When performing phase estimation, it is necessary to set the number of phase qubits (which, in the qubitized method, translates to the number of measurements of the single phase qubit). This can be controlled directly by the user by setting algorithm.num_phase_qubits. But this can also be computed by the script by setting

• algorithm.energy_error: The maximum energy error permitted from phase estimation.
• algorithm.probability_of_failure: The maximum probability of measuring the wrong phase at the end of the algorithm.

Analyzing an Algorithm

There are many details of the algorithm that may be worth analyzing. The available analyses include:

Resource Estimation

• pyLIQTR Resource Estimation: Setting analysis.resource_estimator to "pyLIQTR" will use the resource estimation capability from pyLIQTR, which is in turn based on the resource estimation capability from Qualtran.
• Cirq Resource Estimation: Setting analysis.resource_estimator to "Cirq" is available but deprecated and may not work correctly.

Matrix Output

• Unitary Matrix Output: Setting analysis.matrix_output_file to a filename will compute and save the full unitary matrix representation of the algorithm. Supported formats:

  • .npz: NumPy compressed format
  • .h5 or .hdf5: HDF5 format with compression
  • .txt, .dat, or .csv: Human-readable sparse text format

  The matrix file includes metadata such as git hash, timestamp, unitarity error, and matrix norm.

  Example:

  analysis.matrix_output_file = "unitary_matrix.npz"

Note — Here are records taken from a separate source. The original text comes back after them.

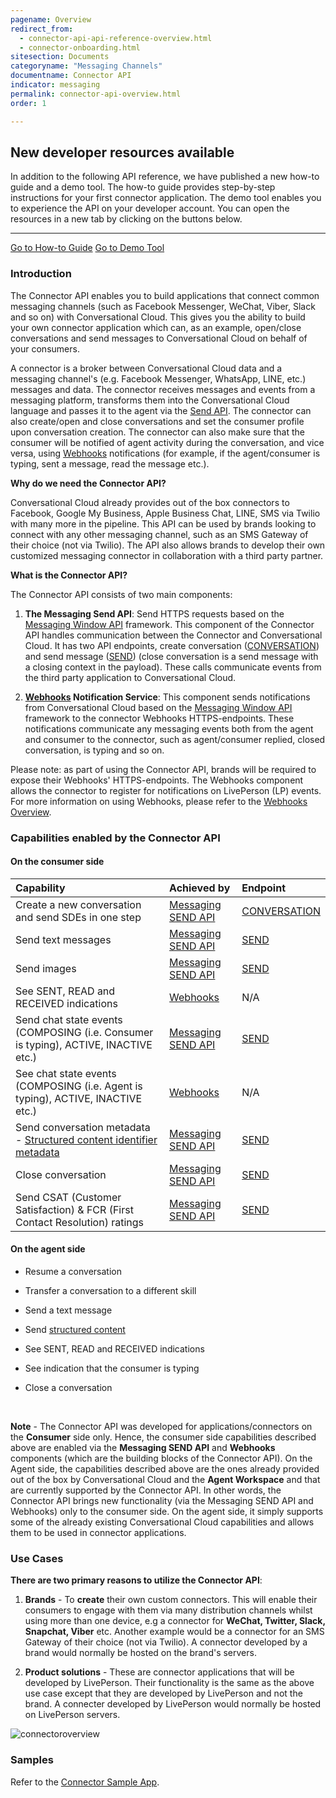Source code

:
 ```yaml
---
pagename: Overview
redirect_from:
  - connector-api-api-reference-overview.html
  - connector-onboarding.html
sitesection: Documents
categoryname: "Messaging Channels"
documentname: Connector API
indicator: messaging
permalink: connector-api-overview.html
order: 1

---
```


<div class="alert alert-warning" role="alert">
  <h2>New developer resources available</h2>
  <p>In addition to the following API reference, we have published a new how-to guide and a demo tool. The how-to guide provides step-by-step instructions for your first connector application. The demo tool enables you to experience the API on your developer account. You can open the resources in a new tab by clicking on the buttons below.</p>
  <hr>
  <a class="btn btn-primary btn-m active" href="https://livepersoninc.github.io/lp-devassist-connectors/" target="_blank" role="button">Go to How-to Guide</a>
  <a class="btn btn-primary btn-m active" href="https://connector-api.dev.liveperson.net/" target="_blank"  role="button">Go to Demo Tool</a>
</div>

### Introduction

The Connector API enables you to build applications that connect common messaging channels (such as Facebook Messenger, WeChat, Viber, Slack and so on) with Conversational Cloud. This gives you the ability to build your own connector application which can, as an example, open/close conversations and send messages to Conversational Cloud on behalf of your consumers.

A connector is a broker between Conversational Cloud data and a messaging channel's (e.g. Facebook Messenger, WhatsApp, LINE, etc.) messages and data. The connector receives messages and events from a messaging platform, transforms them into the Conversational Cloud language and passes it to the agent via the [Send API](connector-api-reference-overview.html). The connector can also create/open and close conversations and set the consumer profile upon conversation creation. The connector can also make sure that the consumer will be notified of agent activity during the conversation, and vice versa, using [Webhooks](webhooks-overview.html) notifications (for example, if the agent/consumer is typing, sent a message, read the message etc.).

**Why do we need the Connector API?**

Conversational Cloud already provides out of the box connectors to Facebook, Google My Business, Apple Business Chat, LINE, SMS via Twilio with many more in the pipeline. This API can be used by brands looking to connect with any other messaging channel, such as an SMS Gateway of their choice (not via Twilio). The API also allows brands to develop their own customized messaging connector in collaboration with a third party partner.

**What is the Connector API?**

The Connector API consists of two main components:

1. **The Messaging Send API**: Send HTTPS requests based on the [Messaging Window API](consumer-int-overview.html) framework. This component of the Connector API handles communication between the Connector and Conversational Cloud. It has two API endpoints, create conversation ([CONVERSATION](sendapi-create.html)) and send message ([SEND](sendapi-send.html)) (close conversation is a send message with a closing context in the payload). These calls communicate events from the third party application to Conversational Cloud.

2. **[Webhooks](webhooks-overview.html) Notification Service**: This component sends notifications from Conversational Cloud based on the [Messaging Window API](consumer-int-overview.html) framework to the connector Webhooks HTTPS-endpoints. These notifications communicate any messaging events both from the agent and consumer to the connector, such as agent/consumer replied, closed conversation, is typing and so on.

Please note: as part of using the Connector API, brands will be required to expose their Webhooks' HTTPS-endpoints. The Webhooks component allows the connector to register for notifications on LivePerson (LP) events. For more information on using Webhooks, please refer to the [Webhooks Overview](webhooks-overview.html).

### Capabilities enabled by the Connector API

#### On the **consumer** side

| Capability | Achieved by | Endpoint |
| :-- | :--- | :--- |
| Create a new conversation and send SDEs in one step | [Messaging SEND API](connector-api-overview.html) | [CONVERSATION](sendapi-create.html) |
| Send text messages | [Messaging SEND API](connector-api-overview.html) | [SEND](sendapi-send.html) |
| Send images | [Messaging SEND API](connector-api-overview.html) | [SEND](sendapi-send.html) |
| See SENT, READ and RECEIVED indications | [Webhooks](webhooks-overview.html) | N/A |
| Send chat state events (COMPOSING (i.e. Consumer is typing), ACTIVE, INACTIVE etc.) | [Messaging SEND API](connector-api-overview.html) | [SEND](sendapi-send.html) |
| See chat state events (COMPOSING (i.e. Agent is typing), ACTIVE, INACTIVE etc.) | [Webhooks](webhooks-overview.html) | N/A |
| Send conversation metadata - [Structured content identifier metadata](guides-conversation-metadata-guide.html#structured-content-identifier-externalid) | [Messaging SEND API](connector-api-overview.html) | [SEND](sendapi-send.html) |
| Close conversation | [Messaging SEND API](connector-api-overview.html) | [SEND](sendapi-send.html) |
| Send CSAT (Customer Satisfaction) & FCR (First Contact Resolution) ratings | [Messaging SEND API](connector-api-overview.html) | [SEND](sendapi-send.html) |

#### On the **agent** side

* Resume a conversation

* Transfer a conversation to a different skill

* Send a text message

* Send [structured content](/rich-messaging-structured-content-card.html)

* See SENT, READ and RECEIVED indications

* See indication that the consumer is typing

* Close a conversation

<br>

**Note** - The Connector API was developed for applications/connectors on the **Consumer** side only. Hence, the consumer side capabilities described above are enabled via the **Messaging SEND API** and **Webhooks** components (which are the building blocks of the Connector API). On the Agent side, the capabilities described above are the ones already provided out of the box by Conversational Cloud and the **Agent Workspace** and that are currently supported by the Connector API. In other words, the Connector API brings new functionality (via the Messaging SEND API and Webhooks) only to the consumer side. On the agent side, it simply supports some of the already existing Conversational Cloud capabilities and allows them to be used in connector applications.

### Use Cases

**There are two primary reasons to utilize the Connector API**:

1. **Brands** - To **create** their own custom connectors. This will enable their consumers to engage with them via many distribution channels whilst using more than one device, e.g a connector for **WeChat, Twitter, Slack, Snapchat, Viber** etc. Another example would be a connector for an SMS Gateway of their choice (not via Twilio). A connector developed by a brand would normally be hosted on the brand's servers.

2. **Product solutions** - These are connector applications that will be developed by LivePerson. Their functionality is the same as the above use case except that they are developed by LivePerson and not the brand. A connecter developed by LivePerson would normally be hosted on LivePerson servers.

<img class="zoomimg" src="img/Connector API - Simplified View.svg" alt="connectoroverview">

[comment]: <> (<iframe src="//players.brightcove.net/902047215001/default_default/index.html?videoId=5348329763001" allowfullscreen webkitallowfullscreen mozallowfullscreen height="280" width="500"></iframe>)

### Samples

Refer to the [Connector Sample App](connector-sample-app.html).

• Exact Hamiltonian Matrix Output: Setting analysis.exact_matrix_output_file to a filename will compute and save the exact matrix representation of the Hamiltonian without any approximations. Supported formats are the same as for unitary matrix output.

  This is useful for:

  • Validating approximate algorithms by comparing exact vs approximate eigenvalues
  • Computing exact ground state energies for small systems
  • Testing and debugging algorithm implementations

  System size considerations:

  • Small systems (≤15 qubits): Full dense matrix is computed and saved to file
  • Large systems (>15 qubits): Matrix-free operator is created but not saved (too large)

  Example:

  analysis.exact_matrix_output_file = "exact_hamiltonian.npz"

  Note: For large systems, the exact matrix computation creates a matrix-free LinearOperator that can be used with scipy sparse eigensolvers, but cannot be directly saved to a file. The analysis will skip file output and note this in the results.

Eigendecomposition Analysis

• Eigendecomposition Analysis: Setting analysis.num_eigenvalues to a positive integer or "all" enables eigenvalue/eigenvector computation for exact and/or approximate matrices.

  Configuration parameters:

  • num_eigenvalues: Controls how many eigenvalues to compute

    • 0 (default): Eigendecomposition disabled
    • Positive integer (e.g., 5): Compute that many eigenvalues using sparse methods (recommended for large systems)
    • "all" (case-insensitive): Compute full eigendecomposition (all eigenvalues and eigenvectors)
      • Only feasible for small systems

  • eigendecomposition_matrices: Which matrices to eigendecompose

    • "approximate" (default): Only eigendecompose the algorithm's unitary matrix
    • "exact": Only eigendecompose the exact Hamiltonian matrix
    • "both": Eigendecompose both matrices (useful for comparison)

  • which_eigenvalues: Which eigenvalues to compute (ignored for full decomposition)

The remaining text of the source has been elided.